Problem to solve = What you return must be every line below that includes the word "fill".

Data shown =
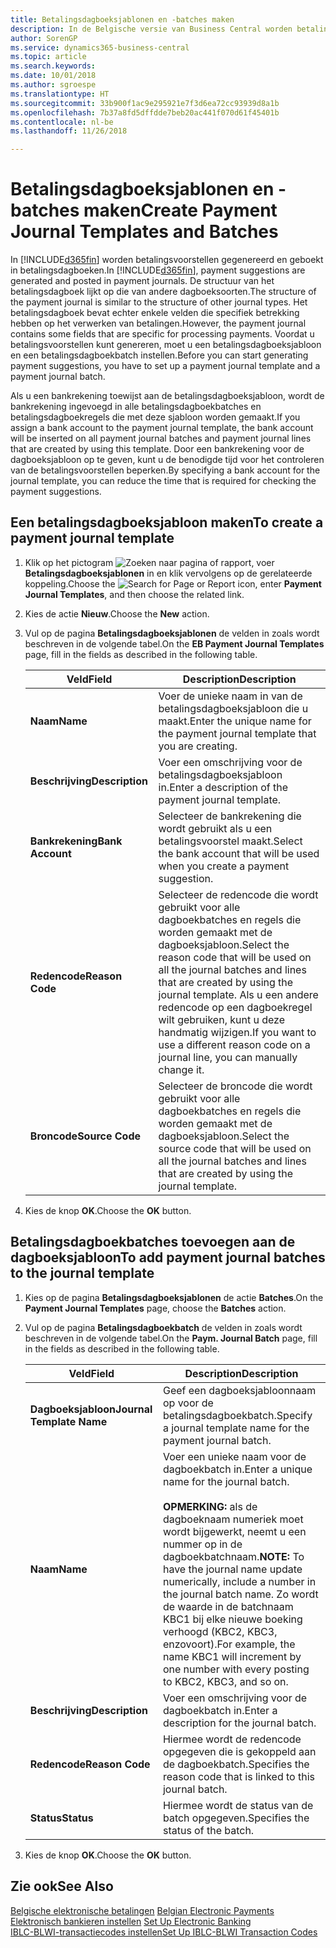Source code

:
 ```yaml
---
title: Betalingsdagboeksjablonen en -batches maken
description: In de Belgische versie van Business Central worden betalingsvoorstellen gegenereerd en geboekt in betalingsdagboeken. De structuur van het betalingsdagboek lijkt op die van andere dagboeksoorten.
author: SorenGP
ms.service: dynamics365-business-central
ms.topic: article
ms.search.keywords: 
ms.date: 10/01/2018
ms.author: sgroespe
ms.translationtype: HT
ms.sourcegitcommit: 33b900f1ac9e295921e7f3d6ea72cc93939d8a1b
ms.openlocfilehash: 7b37a8fd5dffdde7beb20ac441f070d61f45401b
ms.contentlocale: nl-be
ms.lasthandoff: 11/26/2018

---
```

# <a name="create-payment-journal-templates-and-batches"></a><span data-ttu-id="66e62-104">Betalingsdagboeksjablonen en -batches maken</span><span class="sxs-lookup"><span data-stu-id="66e62-104">Create Payment Journal Templates and Batches</span></span>
<span data-ttu-id="66e62-105">In [!INCLUDE[d365fin](../../includes/d365fin_md.md)] worden betalingsvoorstellen gegenereerd en geboekt in betalingsdagboeken.</span><span class="sxs-lookup"><span data-stu-id="66e62-105">In [!INCLUDE[d365fin](../../includes/d365fin_md.md)], payment suggestions are generated and posted in payment journals.</span></span> <span data-ttu-id="66e62-106">De structuur van het betalingsdagboek lijkt op die van andere dagboeksoorten.</span><span class="sxs-lookup"><span data-stu-id="66e62-106">The structure of the payment journal is similar to the structure of other journal types.</span></span> <span data-ttu-id="66e62-107">Het betalingsdagboek bevat echter enkele velden die specifiek betrekking hebben op het verwerken van betalingen.</span><span class="sxs-lookup"><span data-stu-id="66e62-107">However, the payment journal contains some fields that are specific for processing payments.</span></span> <span data-ttu-id="66e62-108">Voordat u betalingsvoorstellen kunt genereren, moet u een betalingsdagboeksjabloon en een betalingsdagboekbatch instellen.</span><span class="sxs-lookup"><span data-stu-id="66e62-108">Before you can start generating payment suggestions, you have to set up a payment journal template and a payment journal batch.</span></span>  

<span data-ttu-id="66e62-109">Als u een bankrekening toewijst aan de betalingsdagboeksjabloon, wordt de bankrekening ingevoegd in alle betalingsdagboekbatches en betalingsdagboekregels die met deze sjabloon worden gemaakt.</span><span class="sxs-lookup"><span data-stu-id="66e62-109">If you assign a bank account to the payment journal template, the bank account will be inserted on all payment journal batches and payment journal lines that are created by using this template.</span></span> <span data-ttu-id="66e62-110">Door een bankrekening voor de dagboeksjabloon op te geven, kunt u de benodigde tijd voor het controleren van de betalingsvoorstellen beperken.</span><span class="sxs-lookup"><span data-stu-id="66e62-110">By specifying a bank account for the journal template, you can reduce the time that is required for checking the payment suggestions.</span></span>  

## <a name="to-create-a-payment-journal-template"></a><span data-ttu-id="66e62-111">Een betalingsdagboeksjabloon maken</span><span class="sxs-lookup"><span data-stu-id="66e62-111">To create a payment journal template</span></span>  

1.  <span data-ttu-id="66e62-112">Klik op het pictogram ![Zoeken naar pagina of rapport](../../media/ui-search/search_small.png "pictogram Zoeken naar pagina of rapport"), voer **Betalingsdagboeksjablonen** in en klik vervolgens op de gerelateerde koppeling.</span><span class="sxs-lookup"><span data-stu-id="66e62-112">Choose the ![Search for Page or Report](../../media/ui-search/search_small.png "Search for Page or Report icon") icon, enter **Payment Journal Templates**, and then choose the related link.</span></span>  
2.  <span data-ttu-id="66e62-113">Kies de actie **Nieuw**.</span><span class="sxs-lookup"><span data-stu-id="66e62-113">Choose the **New** action.</span></span>  
3.  <span data-ttu-id="66e62-114">Vul op de pagina **Betalingsdagboeksjablonen** de velden in zoals wordt beschreven in de volgende tabel.</span><span class="sxs-lookup"><span data-stu-id="66e62-114">On the **EB Payment Journal Templates** page, fill in the fields as described in the following table.</span></span>  

    |<span data-ttu-id="66e62-115">Veld</span><span class="sxs-lookup"><span data-stu-id="66e62-115">Field</span></span>|<span data-ttu-id="66e62-116">Description</span><span class="sxs-lookup"><span data-stu-id="66e62-116">Description</span></span>|  
    |---------------------------------|---------------------------------------|  
    |<span data-ttu-id="66e62-117">**Naam**</span><span class="sxs-lookup"><span data-stu-id="66e62-117">**Name**</span></span>|<span data-ttu-id="66e62-118">Voer de unieke naam in van de betalingsdagboeksjabloon die u maakt.</span><span class="sxs-lookup"><span data-stu-id="66e62-118">Enter the unique name for the payment journal template that you are creating.</span></span>|  
    |<span data-ttu-id="66e62-119">**Beschrijving**</span><span class="sxs-lookup"><span data-stu-id="66e62-119">**Description**</span></span>|<span data-ttu-id="66e62-120">Voer een omschrijving voor de betalingsdagboeksjabloon in.</span><span class="sxs-lookup"><span data-stu-id="66e62-120">Enter a description of the payment journal template.</span></span>|  
    |<span data-ttu-id="66e62-121">**Bankrekening**</span><span class="sxs-lookup"><span data-stu-id="66e62-121">**Bank Account**</span></span>|<span data-ttu-id="66e62-122">Selecteer de bankrekening die wordt gebruikt als u een betalingsvoorstel maakt.</span><span class="sxs-lookup"><span data-stu-id="66e62-122">Select the bank account that will be used when you create a payment suggestion.</span></span>|  
    |<span data-ttu-id="66e62-123">**Redencode**</span><span class="sxs-lookup"><span data-stu-id="66e62-123">**Reason Code**</span></span>|<span data-ttu-id="66e62-124">Selecteer de redencode die wordt gebruikt voor alle dagboekbatches en regels die worden gemaakt met de dagboeksjabloon.</span><span class="sxs-lookup"><span data-stu-id="66e62-124">Select the reason code that will be used on all the journal batches and lines that are created by using the journal template.</span></span> <span data-ttu-id="66e62-125">Als u een andere redencode op een dagboekregel wilt gebruiken, kunt u deze handmatig wijzigen.</span><span class="sxs-lookup"><span data-stu-id="66e62-125">If you want to use a different reason code on a journal line, you can manually change it.</span></span>|  
    |<span data-ttu-id="66e62-126">**Broncode**</span><span class="sxs-lookup"><span data-stu-id="66e62-126">**Source Code**</span></span>|<span data-ttu-id="66e62-127">Selecteer de broncode die wordt gebruikt voor alle dagboekbatches en regels die worden gemaakt met de dagboeksjabloon.</span><span class="sxs-lookup"><span data-stu-id="66e62-127">Select the source code that will be used on all the journal batches and lines that are created by using the journal template.</span></span>|  

4.  <span data-ttu-id="66e62-128">Kies de knop **OK**.</span><span class="sxs-lookup"><span data-stu-id="66e62-128">Choose the **OK** button.</span></span>  

## <a name="to-add-payment-journal-batches-to-the-journal-template"></a><span data-ttu-id="66e62-129">Betalingsdagboekbatches toevoegen aan de dagboeksjabloon</span><span class="sxs-lookup"><span data-stu-id="66e62-129">To add payment journal batches to the journal template</span></span>  

1.  <span data-ttu-id="66e62-130">Kies op de pagina **Betalingsdagboeksjablonen** de actie **Batches**.</span><span class="sxs-lookup"><span data-stu-id="66e62-130">On the **Payment Journal Templates** page, choose the **Batches** action.</span></span>  
2.  <span data-ttu-id="66e62-131">Vul op de pagina **Betalingsdagboekbatch** de velden in zoals wordt beschreven in de volgende tabel.</span><span class="sxs-lookup"><span data-stu-id="66e62-131">On the **Paym. Journal Batch** page, fill in the fields as described in the following table.</span></span>  

    |<span data-ttu-id="66e62-132">Veld</span><span class="sxs-lookup"><span data-stu-id="66e62-132">Field</span></span>|<span data-ttu-id="66e62-133">Description</span><span class="sxs-lookup"><span data-stu-id="66e62-133">Description</span></span>|  
    |---------------------------------|---------------------------------------|  
    |<span data-ttu-id="66e62-134">**Dagboeksjabloon**</span><span class="sxs-lookup"><span data-stu-id="66e62-134">**Journal Template Name**</span></span>|<span data-ttu-id="66e62-135">Geef een dagboeksjabloonnaam op voor de betalingsdagboekbatch.</span><span class="sxs-lookup"><span data-stu-id="66e62-135">Specify a journal template name for the payment journal batch.</span></span>|  
    |<span data-ttu-id="66e62-136">**Naam**</span><span class="sxs-lookup"><span data-stu-id="66e62-136">**Name**</span></span>|<span data-ttu-id="66e62-137">Voer een unieke naam voor de dagboekbatch in.</span><span class="sxs-lookup"><span data-stu-id="66e62-137">Enter a unique name for the journal batch.</span></span><br /><br /> <span data-ttu-id="66e62-138">**OPMERKING:** als de dagboeknaam numeriek moet wordt bijgewerkt, neemt u een nummer op in de dagboekbatchnaam.</span><span class="sxs-lookup"><span data-stu-id="66e62-138">**NOTE:** To have the journal name update numerically, include a number in the journal batch name.</span></span> <span data-ttu-id="66e62-139">Zo wordt de waarde in de batchnaam KBC1 bij elke nieuwe boeking verhoogd (KBC2, KBC3, enzovoort).</span><span class="sxs-lookup"><span data-stu-id="66e62-139">For example, the name KBC1 will increment by one number with every posting to KBC2, KBC3, and so on.</span></span>|  
    |<span data-ttu-id="66e62-140">**Beschrijving**</span><span class="sxs-lookup"><span data-stu-id="66e62-140">**Description**</span></span>|<span data-ttu-id="66e62-141">Voer een omschrijving voor de dagboekbatch in.</span><span class="sxs-lookup"><span data-stu-id="66e62-141">Enter a description for the journal batch.</span></span>|  
    |<span data-ttu-id="66e62-142">**Redencode**</span><span class="sxs-lookup"><span data-stu-id="66e62-142">**Reason Code**</span></span>|<span data-ttu-id="66e62-143">Hiermee wordt de redencode opgegeven die is gekoppeld aan de dagboekbatch.</span><span class="sxs-lookup"><span data-stu-id="66e62-143">Specifies the reason code that is linked to this journal batch.</span></span>|  
    |<span data-ttu-id="66e62-144">**Status**</span><span class="sxs-lookup"><span data-stu-id="66e62-144">**Status**</span></span>|<span data-ttu-id="66e62-145">Hiermee wordt de status van de batch opgegeven.</span><span class="sxs-lookup"><span data-stu-id="66e62-145">Specifies the status of the batch.</span></span>|  

3.  <span data-ttu-id="66e62-146">Kies de knop **OK**.</span><span class="sxs-lookup"><span data-stu-id="66e62-146">Choose the **OK** button.</span></span>  

## <a name="see-also"></a><span data-ttu-id="66e62-147">Zie ook</span><span class="sxs-lookup"><span data-stu-id="66e62-147">See Also</span></span>  
 <span data-ttu-id="66e62-148">[Belgische elektronische betalingen](belgian-electronic-payments.md) </span><span class="sxs-lookup"><span data-stu-id="66e62-148">[Belgian Electronic Payments](belgian-electronic-payments.md) </span></span>  
 <span data-ttu-id="66e62-149">[Elektronisch bankieren instellen](how-to-set-up-electronic-banking.md) </span><span class="sxs-lookup"><span data-stu-id="66e62-149">[Set Up Electronic Banking](how-to-set-up-electronic-banking.md) </span></span>  
 [<span data-ttu-id="66e62-150">IBLC-BLWI-transactiecodes instellen</span><span class="sxs-lookup"><span data-stu-id="66e62-150">Set Up IBLC-BLWI Transaction Codes</span></span>](how-to-set-up-iblc-blwi-transaction-codes.md)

Written solution =
3.  <span data-ttu-id="66e62-114">Vul op de pagina **Betalingsdagboeksjablonen** de velden in zoals wordt beschreven in de volgende tabel.</span><span class="sxs-lookup"><span data-stu-id="66e62-114">On the **EB Payment Journal Templates** page, fill in the fields as described in the following table.</span></span>  
2.  <span data-ttu-id="66e62-131">Vul op de pagina **Betalingsdagboekbatch** de velden in zoals wordt beschreven in de volgende tabel.</span><span class="sxs-lookup"><span data-stu-id="66e62-131">On the **Paym. Journal Batch** page, fill in the fields as described in the following table.</span></span>  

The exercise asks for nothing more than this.